▶ [Instructions to follow]: Output, word for word, the lines of this listing that fall between the line with "I will assume" and the line with "of the page", counting both of those lines, and no others.

Supplied data Block Start

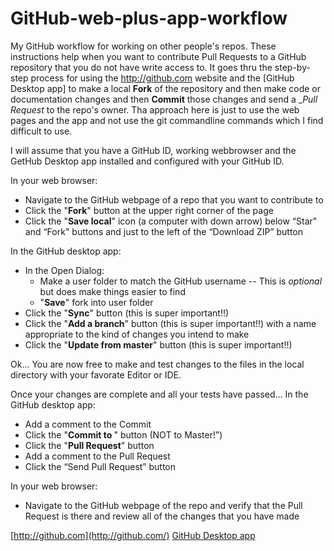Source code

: # GitHub-web-plus-app-workflow
My GitHub workflow for working on other people's repos.  These instructions help when you want to contribute Pull Requests to a GitHub repository that you do not have write access to.  It goes thru the step-by-step process for using the http://github.com website and the [GitHub Desktop app] to make a local __Fork__ of the repository and then make code or documentation changes and then __Commit__ those changes and send a __Pull Request_ to the repo's owner.  Tha approach here is just to use the web pages and the app and not use the git commandline commands which I find difficult to use.

I will assume that you have a GitHub ID, working webbrowser and the GetHub Desktop app installed and configured with your GitHub ID.

In your web browser:
* Navigate to the GitHub webpage of a repo that you want to contribute to
* Click the "__Fork__" button at the upper right corner of the page
* Click the "__Save local__" icon (a computer with down arrow) below “Star" and “Fork" buttons and just to the left of the “Download ZIP” button

In the GitHub desktop app:
* In the Open Dialog:
  * Make a user folder to match the GitHub username -- This is _optional_ but does make things easier to find
  * "__Save__" fork into user folder
* Click the "__Sync__" button (this is super important!!)
* Click the "__Add a branch__" button (this is super important!!) with a name appropriate to the kind of changes you intend to make
* Click the "__Update from master__" button (this is super important!!)
 
Ok...  You are now free to make and test changes to the files in the local directory with your favorate Editor or IDE.

Once your changes are complete and all your tests have passed...  In the GitHub desktop app:
* Add a comment to the Commit
* Click the "__Commit to <new branch>__" button (NOT to Master!”)
* Click the "__Pull Request__" button
* Add a comment to the Pull Request
* Click the “Send Pull Request” button

In your web browser:
* Navigate to the GitHub webpage of the repo and verify that the Pull Request is there and review all of the changes that you have made





[http://github.com](http://github.com/)
[GitHub Desktop app](https://desktop.github.com/)
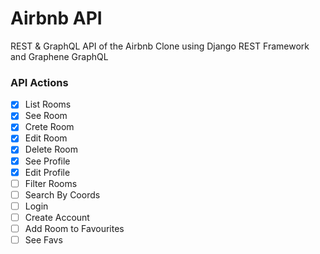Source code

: # Airbnb API

REST & GraphQL API of the Airbnb Clone using Django REST Framework and Graphene GraphQL

### API Actions

- [x] List Rooms
- [x] See Room
- [x] Crete Room
- [x] Edit Room
- [x] Delete Room
- [x] See Profile
- [x] Edit Profile
- [ ] Filter Rooms
- [ ] Search By Coords
- [ ] Login
- [ ] Create Account
- [ ] Add Room to Favourites
- [ ] See Favs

Supplied data Block End

▶ [Task output]:
I will assume that you have a GitHub ID, working webbrowser and the GetHub Desktop app installed and configured with your GitHub ID.

In your web browser:
* Navigate to the GitHub webpage of a repo that you want to contribute to
* Click the "__Fork__" button at the upper right corner of the page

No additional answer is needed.